In 2000, Peter Parcek released his debut album ‘Evolution’, a collection of original material which interspersed with covers of tracks penned by Mose Allison and blues legend Freddie King. The album was available only at live shows and via Parcek’s website. A decade later, his follow-up album, ‘Mathematics of Love’ enjoyed proper distribution and earned him critical acclaim, including a nomination from the Blues Foundation for “best new artist debut” at the 2011 Blues Music Awards. A nomination which was well deserved, since the album was brimming with great moments – not least of all on the Parcek written ‘New Year’s Eve’ (a remixed version of a track which made its debut on ‘Evolution’) and an absolutely storming take of the Peter Green penned ‘Showbiz Blues’ (the original of which can be heard on Fleetwood Mac’s 1969 masterpiece ‘Then Play On’).
There may have been a decade between Peter Parcek’s previous two studio works, but he was quick to follow up ‘Mathematics of Love’, and given the buzz it generated in blues circles, was certainly right to do so. His 2011 EP release ‘Pledging My Time’ sees him re-imagine a few numbers penned by the legendary Bob Dylan. The spacious, emotional approach which Parcek brings to his four chosen covers sometimes changes the mood from that of Dylan’s original vision, but each one really benefits from the passion and musical skill on show here.

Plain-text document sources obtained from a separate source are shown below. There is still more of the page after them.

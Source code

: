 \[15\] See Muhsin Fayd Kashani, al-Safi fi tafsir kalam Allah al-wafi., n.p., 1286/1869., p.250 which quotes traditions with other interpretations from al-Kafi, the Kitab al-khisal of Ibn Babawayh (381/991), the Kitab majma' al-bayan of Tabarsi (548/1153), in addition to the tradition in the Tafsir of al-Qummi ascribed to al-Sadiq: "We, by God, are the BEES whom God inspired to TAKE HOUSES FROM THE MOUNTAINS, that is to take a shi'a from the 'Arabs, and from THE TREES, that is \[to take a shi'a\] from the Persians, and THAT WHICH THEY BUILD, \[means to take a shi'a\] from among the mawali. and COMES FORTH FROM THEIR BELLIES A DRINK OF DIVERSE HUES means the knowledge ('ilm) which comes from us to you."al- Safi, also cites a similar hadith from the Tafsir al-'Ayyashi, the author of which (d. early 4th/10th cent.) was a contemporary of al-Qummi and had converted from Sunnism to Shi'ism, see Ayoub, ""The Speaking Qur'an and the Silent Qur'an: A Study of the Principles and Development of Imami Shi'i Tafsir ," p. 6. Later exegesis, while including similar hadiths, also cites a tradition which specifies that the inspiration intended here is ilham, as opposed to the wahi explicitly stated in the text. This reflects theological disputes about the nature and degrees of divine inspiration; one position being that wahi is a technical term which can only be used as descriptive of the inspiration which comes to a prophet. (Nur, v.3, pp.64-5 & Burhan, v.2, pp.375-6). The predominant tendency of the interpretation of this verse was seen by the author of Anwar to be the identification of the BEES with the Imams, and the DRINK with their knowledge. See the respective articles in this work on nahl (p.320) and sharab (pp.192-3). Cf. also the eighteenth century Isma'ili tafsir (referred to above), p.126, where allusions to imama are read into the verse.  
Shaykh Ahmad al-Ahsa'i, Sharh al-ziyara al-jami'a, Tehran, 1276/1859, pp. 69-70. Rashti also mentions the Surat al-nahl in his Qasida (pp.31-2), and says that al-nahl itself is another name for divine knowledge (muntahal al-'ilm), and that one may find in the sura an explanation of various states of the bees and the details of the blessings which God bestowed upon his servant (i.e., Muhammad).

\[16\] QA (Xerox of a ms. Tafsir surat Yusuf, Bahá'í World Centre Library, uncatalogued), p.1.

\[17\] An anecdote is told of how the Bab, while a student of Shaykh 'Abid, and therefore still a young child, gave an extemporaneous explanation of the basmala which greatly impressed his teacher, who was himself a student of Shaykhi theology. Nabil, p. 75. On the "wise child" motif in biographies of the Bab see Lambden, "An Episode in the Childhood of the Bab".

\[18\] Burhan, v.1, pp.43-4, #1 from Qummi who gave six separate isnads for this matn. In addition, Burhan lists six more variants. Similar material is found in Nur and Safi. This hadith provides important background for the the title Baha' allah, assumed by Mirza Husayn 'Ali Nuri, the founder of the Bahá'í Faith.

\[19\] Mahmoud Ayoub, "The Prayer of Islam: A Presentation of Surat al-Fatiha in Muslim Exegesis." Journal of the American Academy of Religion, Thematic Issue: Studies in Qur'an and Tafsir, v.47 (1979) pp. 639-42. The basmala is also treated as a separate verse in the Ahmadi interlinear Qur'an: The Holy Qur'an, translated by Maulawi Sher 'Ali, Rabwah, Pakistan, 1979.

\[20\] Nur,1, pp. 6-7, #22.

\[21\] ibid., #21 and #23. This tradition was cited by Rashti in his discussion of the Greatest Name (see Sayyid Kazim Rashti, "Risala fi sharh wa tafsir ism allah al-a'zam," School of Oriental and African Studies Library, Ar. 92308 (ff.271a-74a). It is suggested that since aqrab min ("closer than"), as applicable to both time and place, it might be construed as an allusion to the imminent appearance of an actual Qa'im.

Opening with the mush covered ‘She Belongs To Me’, there’s a sense of something friendly and familiar. Parcek tackles the song at the same pace as the original and treats the lyric with a great respect, the words suiting his slightly husky delivery. Musically, it has a great organic, live in the studio feel. The dobro is as clear as a bell during a great solo and provides a few great slide-driven moments elsewhere, while the electric elements add a decent amount of depth. Of particular note is Nick Giammarino’s drum work, which has a simplicity which really fits the mood. ‘Leopard Skin Pillbox Hat’ gets a straight-up blues treatment, showcasing Parcek’s electric lead work – the sound of a man who’s at one with his instrument; his playing appears effortless as he straddles a fine-line between soulful and angry leads, as he is backed by fantastic live sounding drums and a B3 organ. The vocal may not retain the slightly sneering qualities of Dylan’s ‘Blonde On Blonde’ cut, but as far as blues influenced vocals are concerned, Parcek’s delivery is fine enough. For this take of ‘Leopard Skin Pillbox Hat’, it’s definitely the music which does the talking.
The lesser-known ‘Beyond Here Lies Nothing’ (featured on Dylan’s 2009 album ‘Together Through Life’) presents a voyage deeper into the blues. Dylan’s version offered a solid blues vibe, but this reworking takes things up a notch. The root of the song is essentially the same; keeping the Peter Green inspired, ‘Black Magic Woman’ style framework. Beyond that, though, the arrangement featured here is superior, dispensing with the ugly accordion and flat brass work of Dylan’s original cut. Parcek’s guitar tone has a pleasing bite which works well against Larry Vann’s B3 organ swirls. The organ lines develop into a solo which has far more presence than the one featured on the original version. While the tight-but-loose blues vibes create a great atmosphere, it’s Parcek’s lead guitar work which steals the show.
Leaving the best for last, ‘It Takes a Lot To Laugh, It Takes a Train to Cry’ fades in with echoing guitar and a subtle drum track, giving an almost Daniel Lanois-eque spaciousness. Against a laid back drum-line, blanket of B3 and occasional reverbed guitar, Parcek’s vocal pulls the original lyric in a whole new direction; one which has a cool smoothness and an ache that’s lacking from Dylan’s straight (although still brilliant) bar-room blues approach on his original 1985 recording.
When Dylan’s songs are stripped of their unique vocal and left in the hands of lesser artists, they can sometimes feel a little ordinary, despite retaining their highly original lyrical content. Occasionally though, there are artists who’ve managed to remould Dylan’s works into something (almost) as brilliant in their own right. These versions of Dylan songs may not ever take on a life of their own in the same way as The Byrds’ ‘Mr. Tambourine Man’ or Jimi Hendrix’s earth shattering reading of ‘All Along The Watchtower’ (still the greatest Dylan cover ever); however, Parcek and his band must be applauded for twisting these four Dylan songs into brilliantly atmospheric, blues edged workouts which captivate the listener. Although a great singer and musician, it’s his gift for arrangements which really provides the true heart of this EP. For listeners with an interest in blues-based music, or anyone interested in Dylan covers – hopefully both – ‘Pledging My Time’ is an essential purchase.